Analysts surveyed by Thomson Reuters had expected $2.27 and $6.56,
respectively.
Simon's shares fell 1% to $44 in premarket trading. The stock
has lost more than half its value since September.
The company also said Friday it would switch the format of its
90-cent quarterly dividend payment to 10% cash and 90% stock, still
allowing it to meet the requirement for real estate investment
trusts' dividends, but also allowing it to conserve cash.

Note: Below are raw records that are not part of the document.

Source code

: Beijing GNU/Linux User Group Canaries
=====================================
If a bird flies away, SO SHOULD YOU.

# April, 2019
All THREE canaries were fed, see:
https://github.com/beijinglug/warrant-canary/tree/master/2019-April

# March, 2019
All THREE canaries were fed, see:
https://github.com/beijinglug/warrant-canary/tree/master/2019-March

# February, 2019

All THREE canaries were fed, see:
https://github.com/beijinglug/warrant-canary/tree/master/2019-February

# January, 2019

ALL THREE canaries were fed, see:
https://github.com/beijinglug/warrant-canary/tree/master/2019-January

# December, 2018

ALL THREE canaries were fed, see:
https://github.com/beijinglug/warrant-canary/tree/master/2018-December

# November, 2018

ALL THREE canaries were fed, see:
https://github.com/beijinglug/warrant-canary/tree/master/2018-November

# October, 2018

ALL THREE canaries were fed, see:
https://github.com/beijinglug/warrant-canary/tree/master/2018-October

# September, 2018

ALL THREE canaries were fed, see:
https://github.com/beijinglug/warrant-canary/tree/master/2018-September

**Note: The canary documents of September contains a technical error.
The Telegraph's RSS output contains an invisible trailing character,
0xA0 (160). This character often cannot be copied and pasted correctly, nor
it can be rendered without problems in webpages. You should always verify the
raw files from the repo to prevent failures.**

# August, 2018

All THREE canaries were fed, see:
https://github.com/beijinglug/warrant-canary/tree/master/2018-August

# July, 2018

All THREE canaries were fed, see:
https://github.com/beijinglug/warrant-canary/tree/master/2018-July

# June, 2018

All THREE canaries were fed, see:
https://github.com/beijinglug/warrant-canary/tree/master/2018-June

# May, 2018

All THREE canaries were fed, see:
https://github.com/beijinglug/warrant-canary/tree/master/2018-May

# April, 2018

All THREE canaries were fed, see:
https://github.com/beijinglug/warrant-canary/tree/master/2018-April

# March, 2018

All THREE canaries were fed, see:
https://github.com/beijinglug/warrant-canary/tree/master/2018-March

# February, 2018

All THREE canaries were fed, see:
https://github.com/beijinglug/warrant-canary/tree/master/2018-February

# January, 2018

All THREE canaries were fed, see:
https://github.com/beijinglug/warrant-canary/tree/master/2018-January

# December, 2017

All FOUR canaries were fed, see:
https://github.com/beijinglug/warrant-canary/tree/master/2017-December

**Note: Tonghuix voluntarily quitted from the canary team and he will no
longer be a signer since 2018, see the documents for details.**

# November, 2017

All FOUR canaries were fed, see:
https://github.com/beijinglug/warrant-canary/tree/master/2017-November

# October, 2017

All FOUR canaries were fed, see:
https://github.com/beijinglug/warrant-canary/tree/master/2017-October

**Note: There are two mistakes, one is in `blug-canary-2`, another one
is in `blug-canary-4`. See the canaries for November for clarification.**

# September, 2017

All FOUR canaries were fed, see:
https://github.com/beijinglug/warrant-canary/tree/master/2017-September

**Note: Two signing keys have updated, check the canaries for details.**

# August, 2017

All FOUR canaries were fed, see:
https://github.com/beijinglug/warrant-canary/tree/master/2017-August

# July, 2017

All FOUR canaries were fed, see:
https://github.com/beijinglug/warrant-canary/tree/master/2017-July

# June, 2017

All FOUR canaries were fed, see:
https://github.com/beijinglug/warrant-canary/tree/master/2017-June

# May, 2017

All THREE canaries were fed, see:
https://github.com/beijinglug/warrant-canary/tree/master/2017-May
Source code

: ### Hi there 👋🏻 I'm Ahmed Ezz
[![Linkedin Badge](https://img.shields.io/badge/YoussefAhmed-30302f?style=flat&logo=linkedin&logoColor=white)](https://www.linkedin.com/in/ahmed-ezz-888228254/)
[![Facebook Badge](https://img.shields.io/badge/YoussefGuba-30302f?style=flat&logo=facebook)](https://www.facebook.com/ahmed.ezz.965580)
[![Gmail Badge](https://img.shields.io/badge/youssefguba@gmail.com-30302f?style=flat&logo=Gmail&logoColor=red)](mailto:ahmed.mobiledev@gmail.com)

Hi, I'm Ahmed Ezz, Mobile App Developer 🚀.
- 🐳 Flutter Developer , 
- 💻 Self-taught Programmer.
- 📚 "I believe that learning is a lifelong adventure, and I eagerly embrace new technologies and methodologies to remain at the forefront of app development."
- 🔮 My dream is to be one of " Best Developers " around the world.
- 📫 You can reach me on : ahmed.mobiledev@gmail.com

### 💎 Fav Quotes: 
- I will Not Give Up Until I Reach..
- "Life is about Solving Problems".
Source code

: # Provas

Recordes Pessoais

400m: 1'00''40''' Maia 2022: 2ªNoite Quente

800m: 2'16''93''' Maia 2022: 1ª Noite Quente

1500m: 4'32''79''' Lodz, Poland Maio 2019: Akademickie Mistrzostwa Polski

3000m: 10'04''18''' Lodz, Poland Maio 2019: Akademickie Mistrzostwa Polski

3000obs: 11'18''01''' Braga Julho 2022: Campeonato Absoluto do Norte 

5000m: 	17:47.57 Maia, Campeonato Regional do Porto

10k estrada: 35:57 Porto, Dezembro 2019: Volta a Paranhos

REITs, especially those dealing in commercial retail property,
have been slammed of late as commercial real estate prices have
dropped and foreclosures have risen. REITs posted their worst year
on record last year.
Meanwhile, Simon - which owns 386 malls and shopping centers
globally - posted fourth-quarter net income of $152.3 million, or
64 cents a share, up from $125 million, or 51 cents a share, a year
earlier. Last year's results included 60 cents in write-downs and
losses from discontinued operations.
Funds from operations rose to $1.86 a share from $1.76 a share.
Revenue slid 0.6% to $1.03 billion.
Analysts surveyed by Thomson Reuters expected earnings of 80
cents, funds from operations of $1.85 and revenue of $1.01
billion.
The regional malls unit saw occupancy rates fall 1.1 percentage
points as average rents increased 6.5%. At premium outlets,
occupancy dropped 0.8 percentage point and rents rose 7.7%.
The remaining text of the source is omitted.